Ahí comenzó una vuelta a Chile en busca de lo que no es de este mundo, que se asentó en Tulahuén durante la década del 70, poblado en el cual permaneció hasta el fin de sus días. Pero antes, como una segunda parte de su obra, Larraín creó Kínder Planetario, colección de cientos de pequeños libritos que fabricaba a mano y enviaba por correo a familiares y amigos, una suerte de abuelo de los newsletters con poemas, análisis sobre la situación global, reflexiones y «sobre todo, señalamientos de cómo conducir la vida», subraya Mena, ya que este último apartado hizo que varios se alejaran del fotógrafo.
«Afirma que las personas, a cualquier edad, deben tomar la decisión de abandonar aquello que no es su verdadera vocación o que les produce dudas y empezar desde cero a hacer lo que realmente quieren. Que deben autorizarse, fuera de toda esclavitud o condicionamiento cultural, a ser sí mismos. Liberarse de las imágenes y representaciones sociales archivadas de la infancia, dejar de compararse con la forma en que vive la familia o los amigos, sacarse incluso la autoimagen construida y lanzarse sin miedo a inventar la propia vida. ‹Es tanta la timidez de ser uno mismo, de que te pasen a llevar, de no tener cómo defenderte›», concluye Larraín y abraza al lector en uno de sus libritos que hoy son objetos de colección en Chile, mientras Mena, por su parte, encuentra una intimidad, a la cual ella misma no tuvo acceso, para acercarnos al fotógrafo.

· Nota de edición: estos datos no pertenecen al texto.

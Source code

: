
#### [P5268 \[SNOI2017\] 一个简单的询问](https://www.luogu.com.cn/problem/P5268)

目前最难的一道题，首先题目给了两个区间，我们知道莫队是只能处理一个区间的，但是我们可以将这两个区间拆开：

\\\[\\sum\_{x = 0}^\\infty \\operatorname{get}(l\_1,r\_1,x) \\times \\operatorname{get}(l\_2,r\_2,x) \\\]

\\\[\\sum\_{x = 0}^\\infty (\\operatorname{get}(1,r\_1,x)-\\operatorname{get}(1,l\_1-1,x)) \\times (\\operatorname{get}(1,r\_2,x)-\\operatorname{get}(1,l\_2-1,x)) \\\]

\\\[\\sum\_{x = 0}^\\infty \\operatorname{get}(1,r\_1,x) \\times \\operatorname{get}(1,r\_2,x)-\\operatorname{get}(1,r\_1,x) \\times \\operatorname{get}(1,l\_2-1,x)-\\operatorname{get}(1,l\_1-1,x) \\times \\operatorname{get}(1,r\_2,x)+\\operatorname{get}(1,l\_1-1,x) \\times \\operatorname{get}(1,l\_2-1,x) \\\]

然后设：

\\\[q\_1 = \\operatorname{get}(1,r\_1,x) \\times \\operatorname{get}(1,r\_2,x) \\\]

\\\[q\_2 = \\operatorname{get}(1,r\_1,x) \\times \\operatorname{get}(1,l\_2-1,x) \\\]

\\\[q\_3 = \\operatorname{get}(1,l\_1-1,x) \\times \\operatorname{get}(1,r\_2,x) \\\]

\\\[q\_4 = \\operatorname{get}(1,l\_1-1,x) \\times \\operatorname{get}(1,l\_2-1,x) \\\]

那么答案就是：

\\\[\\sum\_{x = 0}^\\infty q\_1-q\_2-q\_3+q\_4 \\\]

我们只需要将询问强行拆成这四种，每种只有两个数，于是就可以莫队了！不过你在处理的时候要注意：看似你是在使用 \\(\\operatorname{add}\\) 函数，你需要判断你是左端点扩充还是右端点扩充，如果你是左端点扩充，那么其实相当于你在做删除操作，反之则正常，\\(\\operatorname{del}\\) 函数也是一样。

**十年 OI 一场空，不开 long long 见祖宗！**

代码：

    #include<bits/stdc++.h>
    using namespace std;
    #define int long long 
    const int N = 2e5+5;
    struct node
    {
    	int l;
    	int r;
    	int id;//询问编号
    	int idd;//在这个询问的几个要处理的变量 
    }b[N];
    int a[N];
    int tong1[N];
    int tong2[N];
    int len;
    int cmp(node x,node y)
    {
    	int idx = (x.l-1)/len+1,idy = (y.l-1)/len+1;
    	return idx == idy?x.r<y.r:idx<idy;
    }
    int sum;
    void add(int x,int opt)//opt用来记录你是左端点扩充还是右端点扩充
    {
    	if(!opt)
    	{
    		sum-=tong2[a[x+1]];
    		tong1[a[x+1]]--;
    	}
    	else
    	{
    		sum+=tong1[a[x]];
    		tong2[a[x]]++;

Valeria Barahona (Chimbarongo, Chile · 1988) es periodista de literatura en los diarios regionales de El Mercurio, principal medio impreso del país. También ha colaborado con CNN y revista Cosmopolitan. Estudió en la Universidad de Concepción, donde escribió la crónica La vía encapuchada a la educación, por las protestas de 2011, editada por la Universidad de Guadalajara. En 2016 publicó la novela Señoritas en toma: un colegio de monjas en la Revolución Pingüina, movimiento estudiantil de 2006, considerado semillero de la nueva Constitución. Vive cerca de Plaza Dignidad, epicentro de las protestas en Santiago, y prepara su segunda novela.